The matter is set to engage the National Assembly and is being piloted by Shadow Social Services Minister, Volda Lawrence, who has set in motion a Parliamentary Debate on the matter.
The APNU Parliamentarian is looking to have the National Assembly unanimously call on the Guyana Government to firstly “utilise every machinery, work force, and agencies at its disposal and command in conjunction with the City Council, operation ‘Restore Georgetown to the Garden City of the Caribbean.’
The Opposition Parliamentarian is looking to have the National Assembly call on government to undertake the exercise within three months and be done incorporating members of the National Assembly, the business and commercial sector, NGOs, Clubs and citizens in the removal of garbage, abandoned vehicles and builders waste, as well as the de-siltation of canals and alleyways.
Lawrence in the Parliamentary motion is looking also to have the House resolve itself to establish a Committee, consisting of MPs, officials of the Georgetown City Council, Ministry of Local Government and Regional Development and the Ministry of Transport and Hydraulics to monitor the progress of the restoration of Georgetown.
Lawrence wants the body to report to the National Assembly within four months of its establishment.
In her argument in support of the motion, Lawrence contends that the City Council is unable to carry out its mandate, as prescribed in the Municipal and District Councils Act of 1969 and the Local Democratic Organs Act of 1980.
This, she says, is due to “the severe under-collection of taxes, rents and fees as well as the miserly subvention received from Central Government.”
Only recently, Minister within the Ministry of Local Government Mr.

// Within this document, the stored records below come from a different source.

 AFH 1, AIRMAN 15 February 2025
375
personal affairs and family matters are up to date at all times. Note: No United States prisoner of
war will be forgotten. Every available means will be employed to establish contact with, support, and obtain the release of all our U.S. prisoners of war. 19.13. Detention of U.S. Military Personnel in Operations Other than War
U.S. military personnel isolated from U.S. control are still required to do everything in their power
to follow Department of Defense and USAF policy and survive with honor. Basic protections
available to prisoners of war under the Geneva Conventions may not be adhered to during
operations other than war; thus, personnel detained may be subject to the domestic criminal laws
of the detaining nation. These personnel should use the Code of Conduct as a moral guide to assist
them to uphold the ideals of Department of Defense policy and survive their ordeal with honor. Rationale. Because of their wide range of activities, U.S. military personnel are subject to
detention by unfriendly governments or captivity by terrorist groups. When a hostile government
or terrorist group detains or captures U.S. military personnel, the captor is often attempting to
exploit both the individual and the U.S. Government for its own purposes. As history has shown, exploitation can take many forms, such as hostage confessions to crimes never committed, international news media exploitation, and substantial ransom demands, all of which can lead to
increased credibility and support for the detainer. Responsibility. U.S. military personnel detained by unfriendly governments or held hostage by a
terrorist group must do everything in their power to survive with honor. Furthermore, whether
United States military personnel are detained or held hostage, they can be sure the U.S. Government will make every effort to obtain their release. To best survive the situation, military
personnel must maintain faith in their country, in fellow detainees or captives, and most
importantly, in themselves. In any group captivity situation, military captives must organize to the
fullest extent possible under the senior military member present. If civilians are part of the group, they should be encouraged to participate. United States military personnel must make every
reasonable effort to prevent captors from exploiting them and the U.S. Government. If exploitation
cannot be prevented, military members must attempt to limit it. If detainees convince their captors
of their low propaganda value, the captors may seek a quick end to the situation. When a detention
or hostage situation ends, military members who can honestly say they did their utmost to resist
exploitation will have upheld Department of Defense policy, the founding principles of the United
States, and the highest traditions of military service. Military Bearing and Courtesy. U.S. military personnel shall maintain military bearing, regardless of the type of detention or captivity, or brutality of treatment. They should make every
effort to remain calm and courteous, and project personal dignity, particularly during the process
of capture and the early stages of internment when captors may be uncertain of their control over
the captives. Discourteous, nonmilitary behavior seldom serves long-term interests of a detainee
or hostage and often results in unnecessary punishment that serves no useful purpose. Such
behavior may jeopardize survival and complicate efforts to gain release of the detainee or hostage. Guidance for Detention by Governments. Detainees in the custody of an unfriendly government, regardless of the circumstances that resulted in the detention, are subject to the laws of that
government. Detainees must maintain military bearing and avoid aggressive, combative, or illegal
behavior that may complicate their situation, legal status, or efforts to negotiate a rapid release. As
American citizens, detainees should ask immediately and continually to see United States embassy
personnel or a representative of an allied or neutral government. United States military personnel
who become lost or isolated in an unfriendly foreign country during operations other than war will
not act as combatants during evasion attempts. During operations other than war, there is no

Norman Whittaker had pronounced on the matter saying that the City Council receives some $20M in subvention, and that the government, through the Ministries of Local Government and Public Works, has been providing the Council with additional resources to deal with the garbage pile-up in the city.
Lawrence, in the preamble to the imminent debate on the matter, says the expanded boundaries of the city of Georgetown have placed severe strain and pressures on the drainage systems.
She says too, that the heavy siltation of canals, the dumping of refuse and various other kinds of items which block drains, the lack of maintenance of the outfall channels have all led to poor drainage of the city.
The Parliamentarian had said that refuse collection and disposal have reached a critical point where large amounts of garbage are being dumped on street corners, open spaces and canals, creating public nuisance and health hazards.
She also alluded to the fact that there are many construction sites that “continue to block drains and dispose of waste on city parapets and in many instances create stagnant pools of water that encourage the breeding of mosquitoes.”